There are 594 billionaires in China, ahead of 535 billionaires in the US. A huge and widening gap has opened between the mass of the Chinese population, that has only recently moved from poverty and starvation, and the new rich. There has always been a layer of corrupt officials in the CCP but now corruption is a mechanism used to facilitate the development of this region, to guarantee that planning permit and allow another population movement. It is indispensable to deal with the strained relationship between state monopolies and finance and the need to find large, new chunks of local labour and fast means of exporting fashionable goods. 'Unbalanced and inadequate development' or, more historically put, uneven and combined development, is an absolute necessity of the capitalist system when it encounters under-development. Investment moves to areas with the lowest price of labour - both between countries and within them.

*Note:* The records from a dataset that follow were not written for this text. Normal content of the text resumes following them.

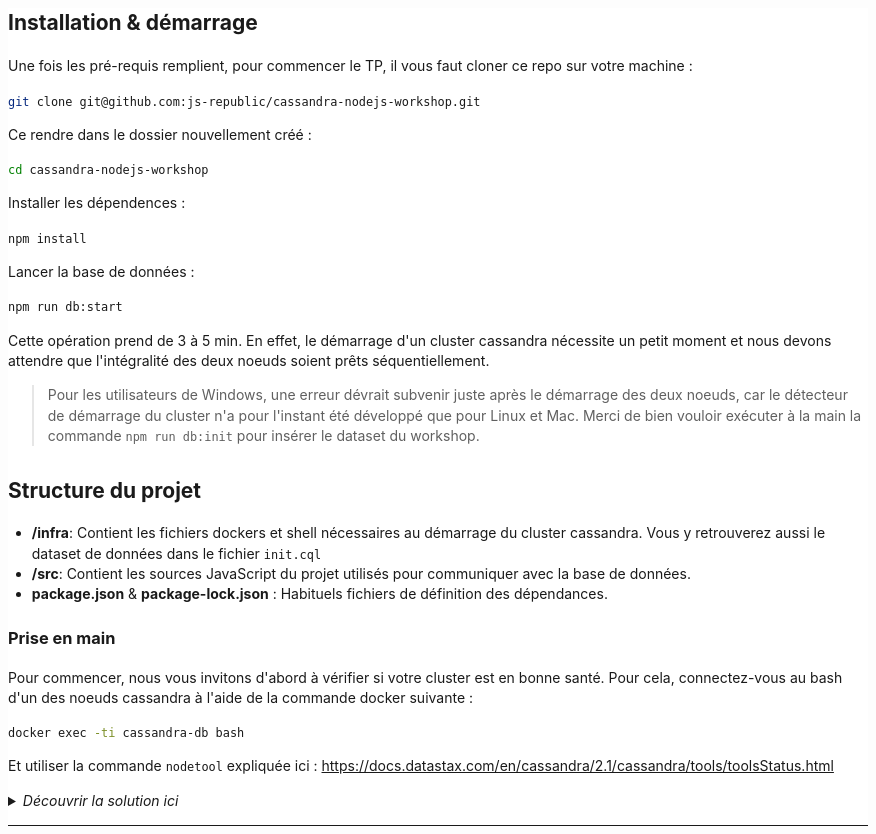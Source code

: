 
## Installation & démarrage

Une fois les pré-requis remplient, pour commencer le TP, il vous faut cloner ce repo sur votre machine :
```bash
git clone git@github.com:js-republic/cassandra-nodejs-workshop.git
```

Ce rendre dans le dossier nouvellement créé :
```bash
cd cassandra-nodejs-workshop
```

Installer les dépendences :
```bash
npm install
```

Lancer la base de données :
```bash
npm run db:start
```

Cette opération prend de 3 à 5 min. En effet, le démarrage d'un cluster cassandra 
nécessite un petit moment et nous devons attendre que l'intégralité des deux 
noeuds soient prêts séquentiellement.

> Pour les utilisateurs de Windows, une erreur dévrait subvenir juste après le démarrage
des deux noeuds, car le détecteur de démarrage du cluster n'a pour l'instant été développé 
que pour Linux et Mac. Merci de bien vouloir exécuter à la main la commande `npm run db:init` pour
insérer le dataset du workshop.


## Structure du projet

- **/infra**: Contient les fichiers dockers et shell nécessaires au démarrage du cluster cassandra. Vous y retrouverez aussi le dataset de données dans le fichier `init.cql`
- **/src**: Contient les sources JavaScript du projet utilisés pour communiquer avec la base de données.
- **package.json** & **package-lock.json** : Habituels fichiers de définition des dépendances.

    
### Prise en main

Pour commencer, nous vous invitons d'abord à vérifier si votre cluster est en bonne santé.
Pour cela, connectez-vous au bash d'un des noeuds cassandra à l'aide de la commande docker suivante :
```bash
docker exec -ti cassandra-db bash
```

Et utiliser la commande `nodetool` expliquée ici :
<https://docs.datastax.com/en/cassandra/2.1/cassandra/tools/toolsStatus.html>
<details><summary><i>Découvrir la solution ici</i></summary></details>

---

The centralisation of Xi's leadership, the CCP and even the whole of China will not resolve these contradictions. They are unreachable by such measures. Stalin 'resolved' NEP in Russia in 1928 with a ruthless industrialisation, a terrible famine and a mass political purge. The alternative then, outlined by Stalin's critics in the New Course, included the demand for the wholesale democratisation of Communist Party and Russian society as well as a careful and planned industrialisation. The crystallising Communist Party bureaucracy was identified as a major part of the USSR's crisis. The opposition were all murdered for their thoughts. 50 years later, after massive sacrifices and effort by millions, the so called Soviet Union died.

Today, in China, the need to open out an increasingly democratic debate is becoming indispensable in 'solving' the current (and mounting) difficulties. The enormous and genuine 'leap forward' of the mass of Chinese people is the platform for a new accountability of the CCP and the role of capitalist accumulation in Chinese society. Uneven development between the regions and nations in China can be faced and reformed best by decisions made by the very people who live with those difficulties. To open the state to the democracy of China's workers and farmers will certainly 'turn the world upside down'. But it is the real road, the only road that defends the gains that the Chinese people have made and strengthens their future in a way that the Chinese people can decide and embrace and, if necessary, defend.